And how about this new vampire chick who is occupying Blade’s time with fighting the new breed. Her name is Nyssa (Leonor Varela from The Tailor Of Panama and Texas Rangers) and she’s one tough chick. In fact, she almost kicks Blade’s ass when they first meet!
She and her crew (including Ron Perlman and Hong Kong superstar Donnie Yen who also choreographed a lot of the action sequences) have been specially trained to fight these things and now begrudgingly have to work with Blade to get rid of them.
But what really matters here is the action. And there’s action to spare. Donnie Yen has choreographed some pretty amazing fight scenes where Snipes gets to show off his knowledge of martial arts.
Del Toro and his actors all seem to be having the time of their lives making this flick. Where else do you get to see Snipes play with swords and generally be cool while kicking ass? (He’s always kicking ass, but how many times is he actually cool?) And Ron Perlman is great as the smart-ass vampire that we love to hate. He’s got it in for Blade and never lets up. (The role started out with about two lines, but del Toro and Perlman beefed it up a little.)
It’s a lot gorier than the original, but in a cartoonish way. That’s probably the only way it got its R rating. (Although Troma is always cartoonish and they never get an R. What’s up with that?) And, just to remind us that this is a comic book movie, first and foremost, del Toro loads it with comic book images and scenes from cartoons and anime. (Watch for the Powerpuff Girls in a real quick cameo. They’re on TV, of course. Don’t watch for them walking across the street to a club. They’re much too young for that.)
And keep in mind that every image is del Toro’s. There was no second unit team on this one.
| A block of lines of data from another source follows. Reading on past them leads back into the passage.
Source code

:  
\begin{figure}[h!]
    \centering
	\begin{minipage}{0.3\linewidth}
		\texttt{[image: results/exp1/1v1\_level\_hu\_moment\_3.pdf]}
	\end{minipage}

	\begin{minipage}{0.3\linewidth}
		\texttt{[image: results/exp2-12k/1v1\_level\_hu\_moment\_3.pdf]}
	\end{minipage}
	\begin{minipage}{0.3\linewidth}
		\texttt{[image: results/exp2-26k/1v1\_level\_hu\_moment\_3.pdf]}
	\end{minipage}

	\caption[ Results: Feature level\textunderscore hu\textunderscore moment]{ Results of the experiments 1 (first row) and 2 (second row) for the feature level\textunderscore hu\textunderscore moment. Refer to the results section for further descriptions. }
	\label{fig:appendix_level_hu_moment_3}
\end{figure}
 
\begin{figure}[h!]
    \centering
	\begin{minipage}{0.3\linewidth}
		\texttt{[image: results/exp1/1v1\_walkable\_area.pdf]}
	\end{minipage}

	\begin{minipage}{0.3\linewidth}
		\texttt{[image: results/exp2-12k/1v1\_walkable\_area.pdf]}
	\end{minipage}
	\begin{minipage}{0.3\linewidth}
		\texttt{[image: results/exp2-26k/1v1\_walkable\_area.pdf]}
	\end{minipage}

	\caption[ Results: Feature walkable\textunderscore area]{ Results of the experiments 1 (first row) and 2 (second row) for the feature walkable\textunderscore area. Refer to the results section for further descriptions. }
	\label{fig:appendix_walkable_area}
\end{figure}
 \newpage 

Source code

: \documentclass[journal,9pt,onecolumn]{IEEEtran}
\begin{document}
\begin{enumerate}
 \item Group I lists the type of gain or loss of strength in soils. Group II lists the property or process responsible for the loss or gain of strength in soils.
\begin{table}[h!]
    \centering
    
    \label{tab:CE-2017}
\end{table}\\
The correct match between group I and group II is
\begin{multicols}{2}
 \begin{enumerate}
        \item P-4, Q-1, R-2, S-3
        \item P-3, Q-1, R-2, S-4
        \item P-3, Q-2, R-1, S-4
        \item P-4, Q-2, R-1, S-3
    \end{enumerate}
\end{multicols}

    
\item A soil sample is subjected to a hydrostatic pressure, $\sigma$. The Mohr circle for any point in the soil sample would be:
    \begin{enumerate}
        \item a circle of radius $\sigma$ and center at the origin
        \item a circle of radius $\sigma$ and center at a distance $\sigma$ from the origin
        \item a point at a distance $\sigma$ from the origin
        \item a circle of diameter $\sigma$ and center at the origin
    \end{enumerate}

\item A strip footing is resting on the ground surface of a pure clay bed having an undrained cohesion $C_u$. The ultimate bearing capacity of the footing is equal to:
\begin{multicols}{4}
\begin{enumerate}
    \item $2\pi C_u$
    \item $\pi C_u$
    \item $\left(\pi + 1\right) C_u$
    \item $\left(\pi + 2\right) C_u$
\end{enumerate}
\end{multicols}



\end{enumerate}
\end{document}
He wanted every shot to be his own. He would only do this if he had total control…and if he got to do Hellboy next. (Which he finally is doing with Perlman in the title role!)
Problems? Well, where’s Karen? If you’ll remember, she was a member of his Vampire Haters team at the end of the first one. I guess the superheros woman always has to disappear so he can get a new one in the next movie.) And then there’s Whistler, but I’ve already gone over that.
This is a great popcorn flick if you can turn your brain off and just go with the blood flow. And if you have a pretty strong stomach for vaginal monsters.
AND NOW FOR A WORD FROM OUR SPONSOR:
I love shorts. I especially love funny shorts. Those always seem to work the best. That’s why I absolutely love to go to the Midnight Shorts Program and SXSW.
This year there was an animated short that Steve Martin wrote called Morto The Magician. It was pretty damn funny. (Morto is a completely inept magician who manages to crush birds, saw women in half and feed tigers.) There were really good ones, too, including Never Date An Actress. And then there were two that were just outstanding: Nougat and Interview With Spike Jonze.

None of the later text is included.